Hey Virgil,
While I know you and I have talked about this in private recently, it seems like a good time to table this discussion for a couple of weeks. Considering everything else that's going on, this might not be the ideal time for everyone to contribute to the discussion.
<3
Griffin
Virgil Griffith wrote:
Here's yet another data point indicating the policy on crawling .onion
needs to be clarified. The new and popular OnionStats tool doesn't
even respect /robots.txt, see:
https://onionscan.org/reports/may2016.html
So now we have *three* different positions among respected members of
the Tor community.
(1) isis et al: robots.txt is insufficient
--- "Consent is not the absence of saying 'no' — it is explicitly
saying 'yes'."
(2) onionlink/ahmia/notevil/grams: we respect robots.txt
--- "Default is yes, but you can always opt-out."

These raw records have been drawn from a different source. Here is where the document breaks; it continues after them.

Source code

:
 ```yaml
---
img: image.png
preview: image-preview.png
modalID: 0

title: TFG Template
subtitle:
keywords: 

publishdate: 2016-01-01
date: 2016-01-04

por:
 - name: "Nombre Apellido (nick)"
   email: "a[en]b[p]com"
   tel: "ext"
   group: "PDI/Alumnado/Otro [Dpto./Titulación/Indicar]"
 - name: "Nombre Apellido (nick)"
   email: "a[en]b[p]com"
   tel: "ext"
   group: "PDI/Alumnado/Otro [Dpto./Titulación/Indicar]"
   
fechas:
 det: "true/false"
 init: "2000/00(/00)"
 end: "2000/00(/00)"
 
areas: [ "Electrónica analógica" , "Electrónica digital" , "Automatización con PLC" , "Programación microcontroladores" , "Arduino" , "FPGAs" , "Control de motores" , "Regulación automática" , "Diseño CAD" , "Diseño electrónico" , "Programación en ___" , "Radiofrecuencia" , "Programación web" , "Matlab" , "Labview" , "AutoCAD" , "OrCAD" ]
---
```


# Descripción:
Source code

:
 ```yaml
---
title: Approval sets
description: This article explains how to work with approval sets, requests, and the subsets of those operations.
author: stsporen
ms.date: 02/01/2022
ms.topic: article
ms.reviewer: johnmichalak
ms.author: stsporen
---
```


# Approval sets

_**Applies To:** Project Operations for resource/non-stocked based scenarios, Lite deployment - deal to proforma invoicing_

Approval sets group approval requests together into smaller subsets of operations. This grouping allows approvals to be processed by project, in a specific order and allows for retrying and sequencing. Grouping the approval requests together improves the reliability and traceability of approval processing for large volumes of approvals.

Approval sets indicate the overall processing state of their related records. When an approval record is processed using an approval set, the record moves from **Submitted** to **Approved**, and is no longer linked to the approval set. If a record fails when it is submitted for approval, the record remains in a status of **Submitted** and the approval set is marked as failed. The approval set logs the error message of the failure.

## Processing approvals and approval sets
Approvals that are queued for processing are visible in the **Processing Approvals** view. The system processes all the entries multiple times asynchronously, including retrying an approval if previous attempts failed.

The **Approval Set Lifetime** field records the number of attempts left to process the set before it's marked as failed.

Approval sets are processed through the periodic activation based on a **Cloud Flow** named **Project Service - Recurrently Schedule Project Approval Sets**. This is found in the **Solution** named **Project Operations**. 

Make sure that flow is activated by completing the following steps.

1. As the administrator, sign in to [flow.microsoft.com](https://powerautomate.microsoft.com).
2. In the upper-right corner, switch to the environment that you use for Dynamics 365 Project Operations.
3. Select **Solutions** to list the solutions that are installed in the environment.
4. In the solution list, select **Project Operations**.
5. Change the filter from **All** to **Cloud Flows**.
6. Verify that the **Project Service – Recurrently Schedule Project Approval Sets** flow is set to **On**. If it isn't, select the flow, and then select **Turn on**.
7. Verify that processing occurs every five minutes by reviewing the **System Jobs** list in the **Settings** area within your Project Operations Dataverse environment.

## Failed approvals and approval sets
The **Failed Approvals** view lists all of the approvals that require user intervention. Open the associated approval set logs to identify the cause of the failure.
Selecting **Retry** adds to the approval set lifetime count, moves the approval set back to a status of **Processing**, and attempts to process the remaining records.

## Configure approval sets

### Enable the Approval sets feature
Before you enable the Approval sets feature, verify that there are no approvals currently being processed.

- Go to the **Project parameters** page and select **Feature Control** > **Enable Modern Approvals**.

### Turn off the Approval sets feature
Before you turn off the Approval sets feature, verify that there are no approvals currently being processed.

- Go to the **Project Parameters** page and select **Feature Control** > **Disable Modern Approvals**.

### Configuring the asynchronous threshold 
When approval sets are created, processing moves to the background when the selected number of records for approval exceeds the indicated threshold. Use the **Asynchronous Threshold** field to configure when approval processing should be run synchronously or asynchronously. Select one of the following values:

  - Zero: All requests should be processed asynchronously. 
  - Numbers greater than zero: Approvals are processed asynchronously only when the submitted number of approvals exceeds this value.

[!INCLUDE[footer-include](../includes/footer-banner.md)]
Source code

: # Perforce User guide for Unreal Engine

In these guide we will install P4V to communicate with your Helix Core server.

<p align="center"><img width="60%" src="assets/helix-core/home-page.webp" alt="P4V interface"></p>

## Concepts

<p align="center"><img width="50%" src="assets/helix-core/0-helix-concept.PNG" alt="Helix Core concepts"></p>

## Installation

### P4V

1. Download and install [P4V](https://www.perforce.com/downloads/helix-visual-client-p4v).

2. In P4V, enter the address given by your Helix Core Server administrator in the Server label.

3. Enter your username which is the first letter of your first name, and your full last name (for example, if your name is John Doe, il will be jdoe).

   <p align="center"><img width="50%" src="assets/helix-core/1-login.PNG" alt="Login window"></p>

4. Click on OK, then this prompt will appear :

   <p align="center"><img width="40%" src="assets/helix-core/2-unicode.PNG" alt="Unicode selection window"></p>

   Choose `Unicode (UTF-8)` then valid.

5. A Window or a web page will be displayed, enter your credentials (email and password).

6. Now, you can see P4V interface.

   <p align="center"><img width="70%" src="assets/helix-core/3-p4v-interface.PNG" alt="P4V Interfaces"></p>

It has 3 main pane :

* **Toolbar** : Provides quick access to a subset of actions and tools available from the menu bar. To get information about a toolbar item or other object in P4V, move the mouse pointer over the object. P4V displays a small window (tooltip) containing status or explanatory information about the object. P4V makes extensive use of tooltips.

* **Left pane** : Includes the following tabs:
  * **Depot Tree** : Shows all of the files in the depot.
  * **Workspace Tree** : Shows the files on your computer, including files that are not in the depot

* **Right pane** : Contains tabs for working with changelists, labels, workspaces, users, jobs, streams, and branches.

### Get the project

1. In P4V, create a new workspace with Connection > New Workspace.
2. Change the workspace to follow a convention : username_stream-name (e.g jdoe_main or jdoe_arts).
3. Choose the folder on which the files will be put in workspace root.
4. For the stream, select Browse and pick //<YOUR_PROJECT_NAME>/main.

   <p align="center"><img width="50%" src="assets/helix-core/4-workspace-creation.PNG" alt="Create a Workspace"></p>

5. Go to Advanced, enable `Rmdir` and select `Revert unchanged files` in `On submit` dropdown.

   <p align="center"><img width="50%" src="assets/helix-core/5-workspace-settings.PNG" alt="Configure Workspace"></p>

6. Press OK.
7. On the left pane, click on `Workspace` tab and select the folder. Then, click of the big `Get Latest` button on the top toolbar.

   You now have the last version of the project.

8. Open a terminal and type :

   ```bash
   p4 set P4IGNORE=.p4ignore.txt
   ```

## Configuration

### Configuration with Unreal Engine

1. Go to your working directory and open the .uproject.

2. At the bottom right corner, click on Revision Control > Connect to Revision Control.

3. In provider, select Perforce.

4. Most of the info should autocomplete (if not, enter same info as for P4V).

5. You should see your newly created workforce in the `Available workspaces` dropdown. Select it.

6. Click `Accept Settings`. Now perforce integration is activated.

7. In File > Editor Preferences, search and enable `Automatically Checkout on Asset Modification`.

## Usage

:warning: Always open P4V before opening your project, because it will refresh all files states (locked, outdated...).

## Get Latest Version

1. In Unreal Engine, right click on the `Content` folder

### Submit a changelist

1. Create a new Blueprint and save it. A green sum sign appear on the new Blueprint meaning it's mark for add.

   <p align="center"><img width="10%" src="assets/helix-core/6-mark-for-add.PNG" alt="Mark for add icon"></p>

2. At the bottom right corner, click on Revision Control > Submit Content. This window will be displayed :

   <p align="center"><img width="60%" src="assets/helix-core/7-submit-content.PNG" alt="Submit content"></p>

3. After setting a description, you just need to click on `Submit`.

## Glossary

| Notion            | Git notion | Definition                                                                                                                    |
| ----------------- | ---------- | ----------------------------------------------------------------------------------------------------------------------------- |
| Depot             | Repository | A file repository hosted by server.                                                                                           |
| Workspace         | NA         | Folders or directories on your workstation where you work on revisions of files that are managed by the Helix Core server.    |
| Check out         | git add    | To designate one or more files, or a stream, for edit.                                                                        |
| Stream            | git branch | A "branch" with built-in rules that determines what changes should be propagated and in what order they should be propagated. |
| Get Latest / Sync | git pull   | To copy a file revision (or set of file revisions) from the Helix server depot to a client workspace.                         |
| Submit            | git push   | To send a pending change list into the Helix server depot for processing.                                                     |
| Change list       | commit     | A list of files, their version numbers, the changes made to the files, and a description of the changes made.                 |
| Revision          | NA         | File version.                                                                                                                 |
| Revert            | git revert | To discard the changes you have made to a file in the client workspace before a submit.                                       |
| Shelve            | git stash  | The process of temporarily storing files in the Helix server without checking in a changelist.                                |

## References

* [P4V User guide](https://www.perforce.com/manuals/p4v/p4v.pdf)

(3) onionstats/memex: we ignore robots.txt
--- "Don't care even if you opt-out."
-V
On Wed, Jun 8, 2016 at 1:34 AM, Virgil Griffith <i@virgil.gr> wrote:
Hello all.https://lists.torproject.org/pipermail/tor-project/2016-May/000411.html
I wrote on this topic earlier at:
Given the lack of prior reaction as well as ahmia.fi [1] getting
This is me again asking for clarification. I choose this issue
because it is the most self-contained of the various ones raised by
isis et al, and it seemed wise to clarify this becoming opening up a
new one. If someone from Tor management writes me that social
reasons prohibit search engines from being addressed at this time, I
will drop it.
funded for GSoC (ahmia has followed /robots.txt from day zero), I
tentatively conclude this crawling .onion is non-controversial,
i.e., "Per Tor community standards, search engines obeying
robots.txt are a-okay. Equivalently, indexing .onion content is
treated equivalently as any other part of the web."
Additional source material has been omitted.